> **Exercise aim**
Line filter on the word "begin": copy each matching line from the entries.

> **Exercise materials**
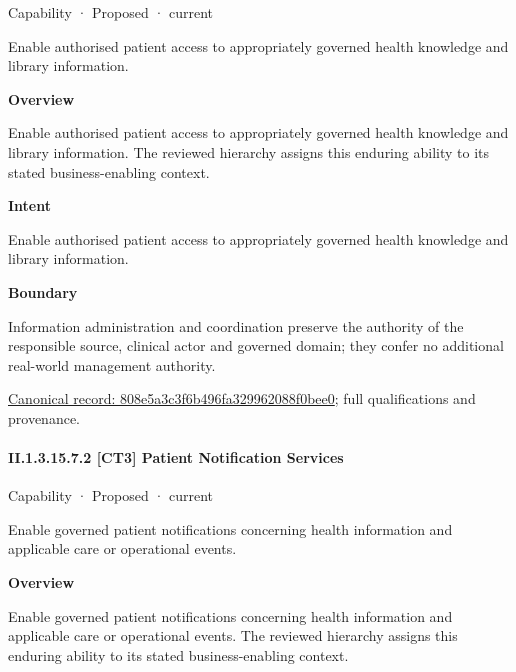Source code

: \label{element:808e5a3c3f6b496fa329962088f0bee0}
{\small Capability · Proposed · current}\par

Enable authorised patient access to appropriately governed health knowledge and library information.



\textbf{Overview}



Enable authorised patient access to appropriately governed health knowledge and library information. The reviewed hierarchy assigns this enduring ability to its stated business-enabling context.



\textbf{Intent}



Enable authorised patient access to appropriately governed health knowledge and library information.



\textbf{Boundary}



Information administration and coordination preserve the authority of the responsible source, clinical actor and governed domain; they confer no additional real-world management authority.


{\footnotesize \href{../../../../continuum/strategy/capability/808e5a3c3f6b496fa329962088f0bee0.md}{Canonical record: 808e5a3c3f6b496fa329962088f0bee0}; full qualifications and provenance.}\par
\paragraph*{II.1.3.15.7.2 [CT3] Patient Notification Services}
\label{navigation:II.1.3.15.7.2}

\label{element:9d172cd511b742499c4e7c23f6630a35}
{\small Capability · Proposed · current}\par

Enable governed patient notifications concerning health information and applicable care or operational events.



\textbf{Overview}



Enable governed patient notifications concerning health information and applicable care or operational events. The reviewed hierarchy assigns this enduring ability to its stated business-enabling context.




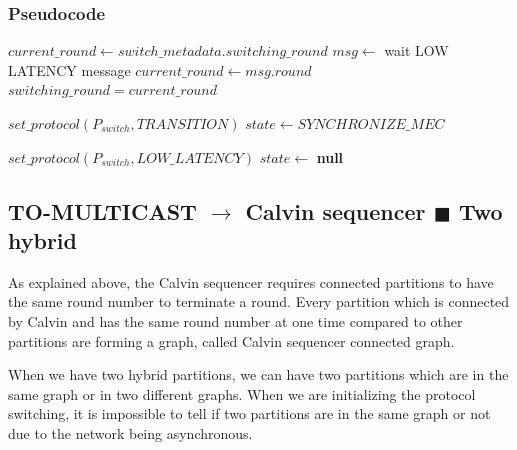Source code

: \documentclass[a4paper, 10pt]{article}
\newcommand{\Li}[1]{\mynote{Li}{#1}{blue}}
\begin{document}
\subsubsection{Pseudocode}

\begin{algorithmic}[1]
     \label{alg:line:calvin_1:round}
            \State $current\_round \gets switch\_metadata.switching\_round$
            \State $msg \gets$ wait LOW LATENCY message
            \State $current\_round \gets msg.round$
        \EndIf
        \State $switching\_round = current\_round$

        \State $set\_protocol(P_{switch}, TRANSITION)$
        \State $state \gets SYNCHRONIZE\_MEC$
    \EndUpon \label{alg:line:calvin_1:round:end}

     \label{alg:line:calvin_1:switch}
        \State $set\_protocol(P_{switch}, LOW\_LATENCY)$
        \State $state \gets$ \textbf{null} \label{alg:line:calvin_1:switch:end}
    \EndUpon
\end{algorithmic}

\subsection{TO-MULTICAST $\rightarrow$ Calvin sequencer {\tiny$\blacksquare$} Two hybrid}

As explained above, the Calvin sequencer requires connected partitions to have the same round number to
terminate a round. Every partition which is connected by Calvin and has the same round number at one time
compared to other partitions are forming a graph, called Calvin sequencer connected graph.

When we have two hybrid partitions, we can have two partitions which are in the same graph or in two
different graphs. When we are initializing the protocol switching, it is impossible to tell if
two partitions are in the same graph or not due to the network being asynchronous.

\end{document}
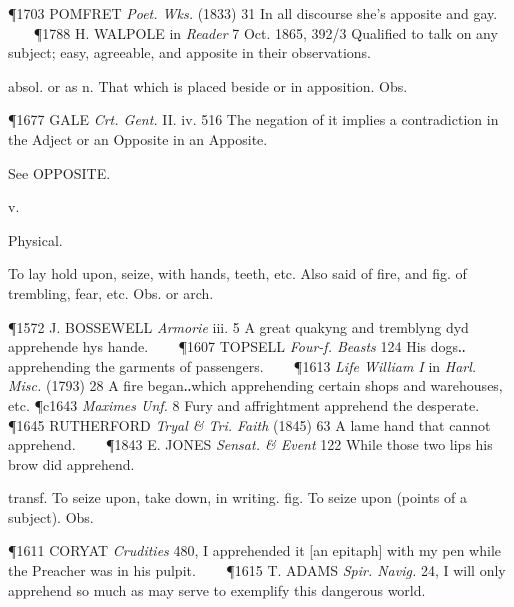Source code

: \begin{description}[wide, labelwidth=!, labelindent=0pt]
\begin{myenumerate}
\P 1703 POMFRET  \textit{Poet. Wks.} (1833) 31 In all discourse she's apposite and gay.    
\P 1788 H. WALPOLE in \textit{Reader} 7 Oct. 1865, 392/3 Qualified to talk on any subject; easy, agreeable, and apposite in their observations.

 absol. or as n. That which is placed beside or in apposition. Obs.

\P 1677 GALE  \textit{Crt. Gent.} II. iv. 516 The negation of it implies a contradiction in the Adject or an Opposite in an Apposite.

 See OPPOSITE.
\end{myenumerate}


 v.

\noindent {}

\vspace{-0.3cm}

\begin{myenumerate}

 Physical.

 To lay hold upon, seize, with hands, teeth, etc. Also said of fire, and fig. of trembling, fear, etc. Obs. or arch.

\P 1572 J. BOSSEWELL  \textit{Armorie} iii. 5 A great quakyng and tremblyng dyd apprehende hys hande.    
\P 1607 TOPSELL  \textit{Four-f. Beasts} 124 His dogs‥apprehending the garments of passengers.    
\P 1613 \textit{Life  William I} in \textit{Harl. Misc.} (1793) 28 A fire began‥which apprehending certain shops and warehouses, etc.
\P c1643 \textit{Maximes  Unf.} 8 Fury and affrightment apprehend the desperate.    
\P 1645 RUTHERFORD  \textit{Tryal \& Tri. Faith} (1845) 63 A lame hand that cannot apprehend.    
\P 1843 E. JONES  \textit{Sensat. \& Event} 122 While those two lips his brow did apprehend.

 transf. To seize upon, take down, in writing. fig. To seize upon (points of a subject). Obs.

\P 1611 CORYAT  \textit{Crudities} 480, I apprehended it [an epitaph] with my pen while the Preacher was in his pulpit.    
\P 1615 T. ADAMS  \textit{Spir. Navig.} 24, I will only apprehend so much as may serve to exemplify this dangerous world.


\end{myenumerate}
\end{description}
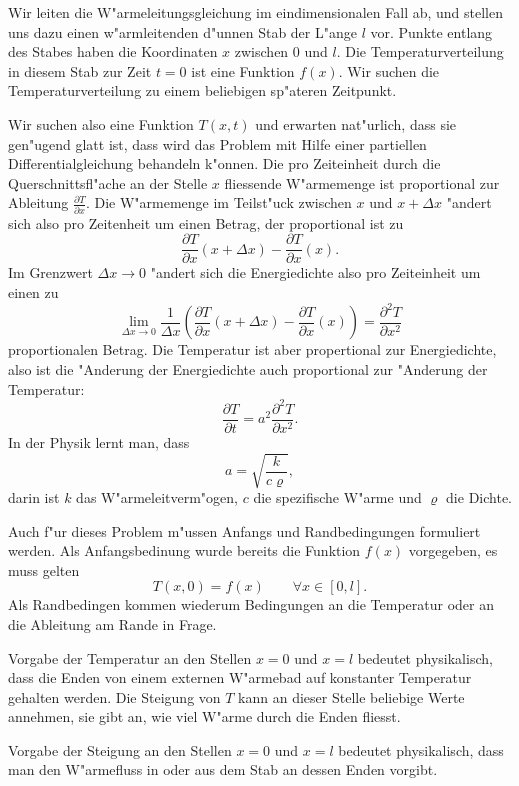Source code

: Wir leiten die W"armeleitungsgleichung im eindimensionalen Fall ab, und stellen
uns dazu einen w"armleitenden d"unnen Stab der L"ange $l$ vor. Punkte
entlang des Stabes haben die Koordinaten $x$ zwischen $0$ und $l$.
Die Temperaturverteilung in diesem Stab zur Zeit $t=0$ ist eine Funktion
$f(x)$. Wir suchen die Temperaturverteilung zu einem beliebigen sp"ateren Zeitpunkt.

Wir suchen also eine Funktion $T(x,t)$ und erwarten nat"urlich, dass sie
gen"ugend glatt ist, dass wird das Problem mit Hilfe einer partiellen
Differentialgleichung behandeln k"onnen. Die pro Zeiteinheit
durch die Querschnittsfl"ache an der Stelle $x$ fliessende W"armemenge ist
proportional zur Ableitung $\frac{\partial T}{\partial x}$.
Die W"armemenge im Teilst"uck zwischen $x$ und $x+\Delta x$ "andert sich also
pro Zeitenheit um einen Betrag, der proportional ist zu
\[
\frac{\partial T}{\partial x}(x+\Delta x)-\frac{\partial T}{\partial x}(x).
\]
Im Grenzwert $\Delta x\to 0$
"andert sich die Energiedichte also pro Zeiteinheit um einen zu
\[
\lim_{\Delta x\to 0}\frac1{\Delta x}\left(\frac{\partial T}{\partial x}(x+\Delta x)-\frac{\partial T}{\partial x}(x)\right)
=\frac{\partial^2T}{\partial x^2}
\]
proportionalen Betrag.
Die Temperatur ist aber propertional zur Energiedichte, also ist die "Anderung
der Energiedichte auch proportional zur "Anderung der Temperatur:
\[
\frac{\partial T}{\partial t}=a^2\frac{\partial^2T}{\partial x^2}.
\]
In der Physik lernt man, dass
\[
a=\sqrt{\frac{k}{c\varrho}},
\]
darin ist $k$ das W"armeleitverm"ogen, $c$ die spezifische W"arme
und $\varrho$ die Dichte.

Auch f"ur dieses Problem m"ussen Anfangs und Randbedingungen formuliert werden.
Als Anfangsbedinung wurde bereits die Funktion $f(x)$ vorgegeben, es muss
gelten
\[
T(x,0)=f(x)\qquad \forall x\in[0,l].
\]
Als Randbedingen kommen wiederum Bedingungen an die Temperatur oder an die
Ableitung am Rande in Frage.

Vorgabe der Temperatur an den Stellen $x=0$ und $x=l$ bedeutet physikalisch, dass
die Enden von einem externen W"armebad auf konstanter Temperatur gehalten
werden. Die Steigung von $T$ kann an dieser Stelle beliebige Werte annehmen,
sie gibt an, wie viel W"arme durch die Enden fliesst.

Vorgabe der Steigung an den Stellen $x=0$ und $x=l$ bedeutet physikalisch,
dass man den W"armefluss in oder aus dem Stab an dessen Enden vorgibt.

> **Your solution**
\begin{document}
\begin{algorithmic}[1]
: \begin{description}[wide, labelwidth=!, labelindent=0pt]
\begin{myenumerate}
\begin{myenumerate}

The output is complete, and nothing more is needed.